How to get your product from idea to launch
Launching a software product is more than just bringing an idea to market; it’s about focussing on what will maximise your chance of success. In an ideal world we would approach the process in a linear fashion, starting with nothing and building to something through a series of steps designed to take as long as they take, but the path to success is often non-linear. You might have the weight of investment, be carrying a pre-existing team, have a loud early stage customer, be battling HiPPOs which are accelerating you towards a particular solution, or persona. That is fine, you can still create a product with potential for growth.
This guide delves into the key stages of launching a software product, offering practical advice on goal setting, research, managing risks, team building, investment, and creating an effective roadmap.

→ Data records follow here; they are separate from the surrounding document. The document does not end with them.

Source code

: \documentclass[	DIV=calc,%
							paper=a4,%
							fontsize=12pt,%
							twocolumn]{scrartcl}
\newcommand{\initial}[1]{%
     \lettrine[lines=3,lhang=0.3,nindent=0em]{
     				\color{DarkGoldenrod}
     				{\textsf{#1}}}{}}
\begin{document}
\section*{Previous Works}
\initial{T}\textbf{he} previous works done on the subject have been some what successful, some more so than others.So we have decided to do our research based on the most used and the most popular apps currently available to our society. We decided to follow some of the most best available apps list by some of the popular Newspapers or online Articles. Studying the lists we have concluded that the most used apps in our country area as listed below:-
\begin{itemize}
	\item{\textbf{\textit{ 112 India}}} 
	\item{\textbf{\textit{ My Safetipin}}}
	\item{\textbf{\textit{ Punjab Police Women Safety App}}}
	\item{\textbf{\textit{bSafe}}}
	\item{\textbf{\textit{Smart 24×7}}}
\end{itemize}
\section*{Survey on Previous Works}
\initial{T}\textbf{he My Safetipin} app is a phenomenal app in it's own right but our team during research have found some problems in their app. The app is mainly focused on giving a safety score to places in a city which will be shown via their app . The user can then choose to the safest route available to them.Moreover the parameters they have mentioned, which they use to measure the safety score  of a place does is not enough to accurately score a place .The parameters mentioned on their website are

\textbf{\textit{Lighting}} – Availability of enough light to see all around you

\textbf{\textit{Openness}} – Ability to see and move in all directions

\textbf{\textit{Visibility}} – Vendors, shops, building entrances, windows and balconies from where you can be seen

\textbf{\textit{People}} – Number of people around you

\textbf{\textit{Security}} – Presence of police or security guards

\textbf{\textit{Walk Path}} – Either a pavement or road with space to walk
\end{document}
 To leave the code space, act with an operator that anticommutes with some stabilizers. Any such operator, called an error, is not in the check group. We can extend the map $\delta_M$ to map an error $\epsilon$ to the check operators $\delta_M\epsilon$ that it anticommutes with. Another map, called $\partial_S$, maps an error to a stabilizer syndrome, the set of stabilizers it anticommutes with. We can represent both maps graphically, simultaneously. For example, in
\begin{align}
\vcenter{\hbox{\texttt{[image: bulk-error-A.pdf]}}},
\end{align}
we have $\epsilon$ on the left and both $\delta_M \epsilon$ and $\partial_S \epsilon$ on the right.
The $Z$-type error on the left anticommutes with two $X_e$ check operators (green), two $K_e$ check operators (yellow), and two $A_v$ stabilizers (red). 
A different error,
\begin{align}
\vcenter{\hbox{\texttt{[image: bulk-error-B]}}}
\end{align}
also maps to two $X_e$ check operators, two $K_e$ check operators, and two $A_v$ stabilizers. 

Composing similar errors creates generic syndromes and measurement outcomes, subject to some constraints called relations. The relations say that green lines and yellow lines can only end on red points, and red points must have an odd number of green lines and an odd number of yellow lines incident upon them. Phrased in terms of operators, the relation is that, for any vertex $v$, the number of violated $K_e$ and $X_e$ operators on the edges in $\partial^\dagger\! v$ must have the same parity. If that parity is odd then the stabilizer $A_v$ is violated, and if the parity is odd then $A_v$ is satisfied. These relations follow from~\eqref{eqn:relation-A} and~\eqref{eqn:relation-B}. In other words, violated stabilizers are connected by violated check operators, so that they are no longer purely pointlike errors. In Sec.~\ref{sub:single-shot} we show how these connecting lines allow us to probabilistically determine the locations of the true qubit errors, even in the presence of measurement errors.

To be clear, this is not advocating any shortcuts or magic bullets, just helping you identify and close the gap between where you think your growth should be, and the reality of how good your product is, answering the question: why am I not growing at the rate I should be?
Setting your goals
The foundation of a successful software launch begins with clear identification and goal setting. At this stage, it's important to recognize that you're not just launching an idea; you're giving yourself the best possible chance to make your software succeed by generating the most confidence at the lowest cost. The more steps you complete in this stage, the closer you'll be to building confidence in your hypothesis for your chosen market.
Setting Clear and Measurable Goals
Success in software development is not just about building a product but about ensuring that it meets your business goals within a specified timeline. If you have a runway and investment, the first step is to define your timeline. What does success look like within that period from a revenue perspective? Mapping out your goals on an exponential curve, where product growth starts slow but eventually benefits from the network effect, will give you a clearer idea of where you need to be in 3, 6, and 9 months to achieve your initial goals.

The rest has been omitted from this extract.